In April 1975, the Khmer Rouge took power in Cambodia. They founded a Communist state with the name of Democratic Kampuchea, where any religion was forbidden and destruction of religious sites was frrequent. In May 1975, foreigners were expelled, including Catholic priests and religious, while natives were forced to work in rice fields and many of them were executed.[2]

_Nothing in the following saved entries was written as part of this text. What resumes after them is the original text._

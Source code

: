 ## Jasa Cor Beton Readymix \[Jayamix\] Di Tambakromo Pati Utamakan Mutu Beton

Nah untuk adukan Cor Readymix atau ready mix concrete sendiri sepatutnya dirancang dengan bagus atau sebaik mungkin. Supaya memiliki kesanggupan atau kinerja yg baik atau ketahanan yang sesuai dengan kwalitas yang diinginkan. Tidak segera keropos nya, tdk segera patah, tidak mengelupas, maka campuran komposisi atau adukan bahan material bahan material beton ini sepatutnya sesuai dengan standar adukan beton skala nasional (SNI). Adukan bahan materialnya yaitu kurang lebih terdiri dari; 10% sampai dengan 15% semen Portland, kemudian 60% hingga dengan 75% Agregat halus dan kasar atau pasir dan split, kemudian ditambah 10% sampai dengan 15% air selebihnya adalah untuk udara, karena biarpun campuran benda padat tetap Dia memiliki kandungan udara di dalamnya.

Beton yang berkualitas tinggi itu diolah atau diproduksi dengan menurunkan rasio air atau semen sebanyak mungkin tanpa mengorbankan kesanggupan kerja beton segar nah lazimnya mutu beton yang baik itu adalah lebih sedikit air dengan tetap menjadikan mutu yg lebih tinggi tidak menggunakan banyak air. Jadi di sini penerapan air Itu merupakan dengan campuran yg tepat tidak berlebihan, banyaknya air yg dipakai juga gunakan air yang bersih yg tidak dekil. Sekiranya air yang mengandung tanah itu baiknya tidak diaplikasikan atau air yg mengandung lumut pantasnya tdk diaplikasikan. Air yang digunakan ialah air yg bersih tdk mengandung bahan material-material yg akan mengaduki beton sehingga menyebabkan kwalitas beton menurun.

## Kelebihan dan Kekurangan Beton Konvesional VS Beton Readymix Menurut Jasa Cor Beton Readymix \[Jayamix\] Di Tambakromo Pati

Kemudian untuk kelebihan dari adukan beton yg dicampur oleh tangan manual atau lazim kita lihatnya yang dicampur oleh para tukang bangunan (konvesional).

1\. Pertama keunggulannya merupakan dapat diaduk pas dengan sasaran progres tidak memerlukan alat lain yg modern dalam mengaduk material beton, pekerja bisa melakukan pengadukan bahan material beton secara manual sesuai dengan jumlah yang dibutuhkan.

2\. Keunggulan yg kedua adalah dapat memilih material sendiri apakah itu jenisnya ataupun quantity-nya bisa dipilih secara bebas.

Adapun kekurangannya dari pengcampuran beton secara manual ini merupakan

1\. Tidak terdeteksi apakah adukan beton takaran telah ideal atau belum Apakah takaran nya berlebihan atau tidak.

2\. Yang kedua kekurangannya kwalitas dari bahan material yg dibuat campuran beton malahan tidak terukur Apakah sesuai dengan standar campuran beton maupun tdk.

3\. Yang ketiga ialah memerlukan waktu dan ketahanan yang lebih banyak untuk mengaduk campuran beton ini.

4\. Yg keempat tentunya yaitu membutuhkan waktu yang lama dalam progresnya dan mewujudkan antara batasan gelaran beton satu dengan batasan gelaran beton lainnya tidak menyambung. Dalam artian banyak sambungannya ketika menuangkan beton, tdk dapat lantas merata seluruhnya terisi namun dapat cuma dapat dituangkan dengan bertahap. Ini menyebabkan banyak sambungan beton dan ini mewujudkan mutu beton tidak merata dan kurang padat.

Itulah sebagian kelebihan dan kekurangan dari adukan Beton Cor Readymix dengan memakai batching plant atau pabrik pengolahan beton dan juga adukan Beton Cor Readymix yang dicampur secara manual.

French Bishop Yves Ramousse was at the head of the Cambodian Church when the Khmer Rouge took power. Anticipating his expulsion from the country for being a foreigner, he called Salas back to Cambodia. On 14 April 1975, the Holy See appointed Salas as Coadjutor Bishop for the Apostolic Vicariate of Phnom Penh. On 30 April, Bishop Ramousse was expelled from the country with many other foreign priests and religious. Most Cambodian priests and religious remained in the country, very few would survive.[2]
In 1976, Bishop Ramousse resigned as head of the Cambodian Church. Salas became the head, but he was sent by the Khmer Rouge Regime to a rice field in Kompong Thom. He died of exhaustion in September 1977 in the Traing Kork Pagoda.[2]
On 1 May 2015, the Cambodian Catholic Church officially opened an inquiry into the presumed martyrdom of Joseph Chhmar Salas and another 33 persons who died during the time of the Khmer Rouge regime.[3]